Every line below that holds the word "textcolor" must be listed.

** Opening GIVEN DATA block **

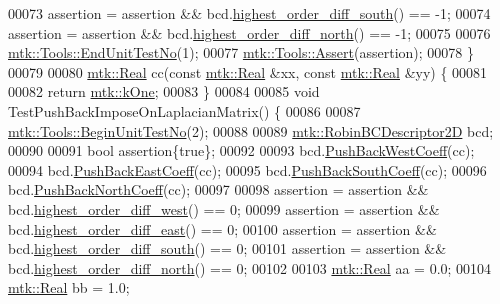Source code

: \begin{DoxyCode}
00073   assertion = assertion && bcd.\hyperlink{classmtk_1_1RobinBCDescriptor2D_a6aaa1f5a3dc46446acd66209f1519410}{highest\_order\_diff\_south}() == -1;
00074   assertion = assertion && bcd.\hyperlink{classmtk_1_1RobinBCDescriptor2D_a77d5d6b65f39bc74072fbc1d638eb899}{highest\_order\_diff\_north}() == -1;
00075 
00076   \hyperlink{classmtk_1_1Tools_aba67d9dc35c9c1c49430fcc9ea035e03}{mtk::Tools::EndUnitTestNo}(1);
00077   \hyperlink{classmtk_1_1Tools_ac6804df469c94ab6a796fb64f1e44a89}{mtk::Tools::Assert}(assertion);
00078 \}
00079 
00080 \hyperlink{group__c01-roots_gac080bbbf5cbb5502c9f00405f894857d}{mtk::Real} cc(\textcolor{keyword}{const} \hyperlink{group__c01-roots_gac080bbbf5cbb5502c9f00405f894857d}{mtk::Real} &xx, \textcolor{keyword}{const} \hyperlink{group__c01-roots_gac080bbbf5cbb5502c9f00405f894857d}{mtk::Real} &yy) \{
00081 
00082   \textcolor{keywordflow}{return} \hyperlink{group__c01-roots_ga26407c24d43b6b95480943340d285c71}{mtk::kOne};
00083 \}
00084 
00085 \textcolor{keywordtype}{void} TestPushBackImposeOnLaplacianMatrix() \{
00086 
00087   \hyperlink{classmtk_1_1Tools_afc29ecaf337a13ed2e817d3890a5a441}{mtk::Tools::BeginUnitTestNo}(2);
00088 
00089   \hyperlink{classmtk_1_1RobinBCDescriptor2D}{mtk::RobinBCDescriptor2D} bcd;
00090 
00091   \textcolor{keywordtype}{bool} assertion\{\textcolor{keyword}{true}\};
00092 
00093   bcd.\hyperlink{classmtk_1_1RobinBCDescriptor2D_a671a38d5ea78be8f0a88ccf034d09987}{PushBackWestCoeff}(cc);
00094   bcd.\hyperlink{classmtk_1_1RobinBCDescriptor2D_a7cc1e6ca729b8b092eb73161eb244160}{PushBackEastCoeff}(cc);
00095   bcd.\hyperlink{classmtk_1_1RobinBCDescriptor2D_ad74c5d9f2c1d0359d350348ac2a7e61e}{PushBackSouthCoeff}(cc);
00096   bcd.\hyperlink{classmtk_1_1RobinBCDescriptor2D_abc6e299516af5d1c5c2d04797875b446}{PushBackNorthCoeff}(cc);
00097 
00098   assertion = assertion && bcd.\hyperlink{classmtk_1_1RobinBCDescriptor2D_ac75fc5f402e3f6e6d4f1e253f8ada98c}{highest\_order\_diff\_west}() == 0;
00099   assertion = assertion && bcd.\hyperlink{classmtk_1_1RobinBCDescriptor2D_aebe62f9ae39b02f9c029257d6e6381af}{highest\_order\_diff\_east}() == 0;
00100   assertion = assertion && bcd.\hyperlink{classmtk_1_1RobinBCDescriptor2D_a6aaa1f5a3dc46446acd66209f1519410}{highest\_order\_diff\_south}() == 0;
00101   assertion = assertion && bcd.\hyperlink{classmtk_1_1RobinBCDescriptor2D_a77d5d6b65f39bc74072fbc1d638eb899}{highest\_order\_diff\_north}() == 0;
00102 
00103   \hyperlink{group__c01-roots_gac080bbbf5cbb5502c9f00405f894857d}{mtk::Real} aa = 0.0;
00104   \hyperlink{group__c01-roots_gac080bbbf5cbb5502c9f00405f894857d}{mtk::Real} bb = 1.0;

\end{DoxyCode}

** Closing GIVEN DATA block **

#### [RESULT OF THE EXERCISE]
00080 \hyperlink{group__c01-roots_gac080bbbf5cbb5502c9f00405f894857d}{mtk::Real} cc(\textcolor{keyword}{const} \hyperlink{group__c01-roots_gac080bbbf5cbb5502c9f00405f894857d}{mtk::Real} &xx, \textcolor{keyword}{const} \hyperlink{group__c01-roots_gac080bbbf5cbb5502c9f00405f894857d}{mtk::Real} &yy) \{
00082   \textcolor{keywordflow}{return} \hyperlink{group__c01-roots_ga26407c24d43b6b95480943340d285c71}{mtk::kOne};
00085 \textcolor{keywordtype}{void} TestPushBackImposeOnLaplacianMatrix() \{
00091   \textcolor{keywordtype}{bool} assertion\{\textcolor{keyword}{true}\};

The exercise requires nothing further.